====== Material provided
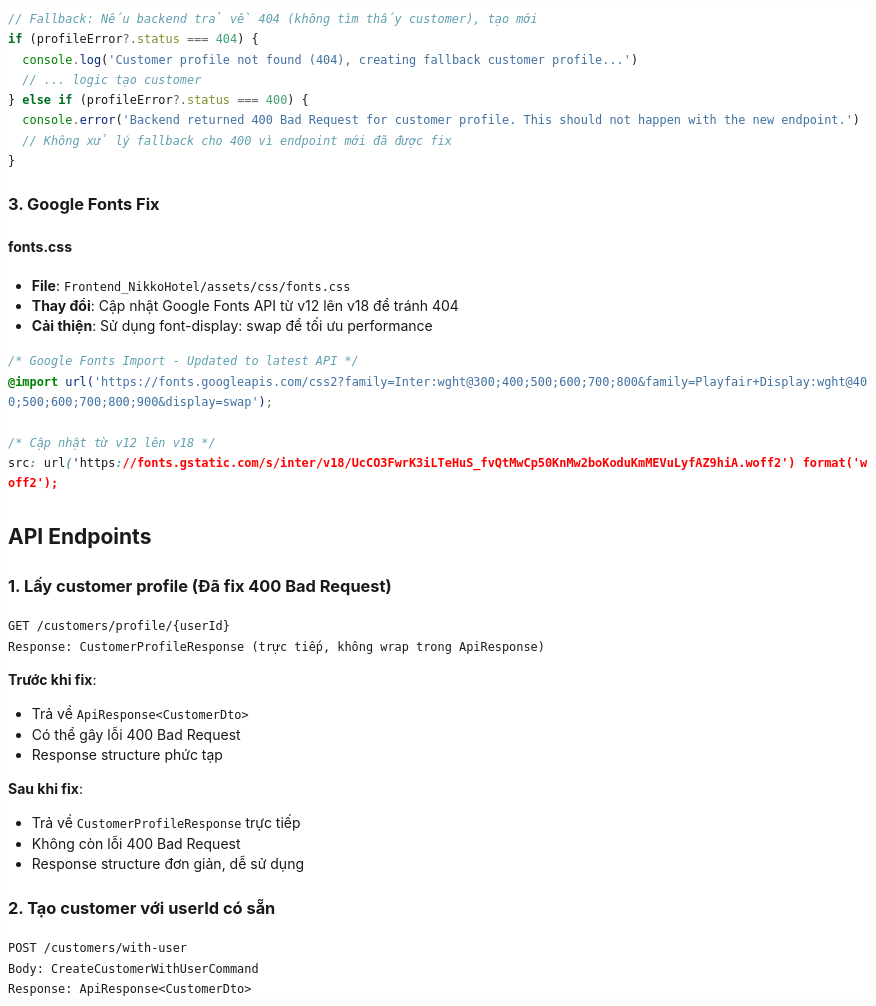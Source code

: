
 ```typescript
// Fallback: Nếu backend trả về 404 (không tìm thấy customer), tạo mới
if (profileError?.status === 404) {
  console.log('Customer profile not found (404), creating fallback customer profile...')
  // ... logic tạo customer
} else if (profileError?.status === 400) {
  console.error('Backend returned 400 Bad Request for customer profile. This should not happen with the new endpoint.')
  // Không xử lý fallback cho 400 vì endpoint mới đã được fix
}
```

### 3. Google Fonts Fix

#### fonts.css
- **File**: `Frontend_NikkoHotel/assets/css/fonts.css`
- **Thay đổi**: Cập nhật Google Fonts API từ v12 lên v18 để tránh 404
- **Cải thiện**: Sử dụng font-display: swap để tối ưu performance

```css
/* Google Fonts Import - Updated to latest API */
@import url('https://fonts.googleapis.com/css2?family=Inter:wght@300;400;500;600;700;800&family=Playfair+Display:wght@400;500;600;700;800;900&display=swap');

/* Cập nhật từ v12 lên v18 */
src: url('https://fonts.gstatic.com/s/inter/v18/UcCO3FwrK3iLTeHuS_fvQtMwCp50KnMw2boKoduKmMEVuLyfAZ9hiA.woff2') format('woff2');
```

## API Endpoints

### 1. Lấy customer profile (Đã fix 400 Bad Request)
```
GET /customers/profile/{userId}
Response: CustomerProfileResponse (trực tiếp, không wrap trong ApiResponse)
```

**Trước khi fix**:
- Trả về `ApiResponse<CustomerDto>`
- Có thể gây lỗi 400 Bad Request
- Response structure phức tạp

**Sau khi fix**:
- Trả về `CustomerProfileResponse` trực tiếp
- Không còn lỗi 400 Bad Request
- Response structure đơn giản, dễ sử dụng

### 2. Tạo customer với userId có sẵn
```
POST /customers/with-user
Body: CreateCustomerWithUserCommand
Response: ApiResponse<CustomerDto>
```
============
The task —
Search the records for the string "display" and report each line that has it.

Task output —
- **Cải thiện**: Sử dụng font-display: swap để tối ưu performance
@import url('https://fonts.googleapis.com/css2?family=Inter:wght@300;400;500;600;700;800&family=Playfair+Display:wght@400;500;600;700;800;900&display=swap');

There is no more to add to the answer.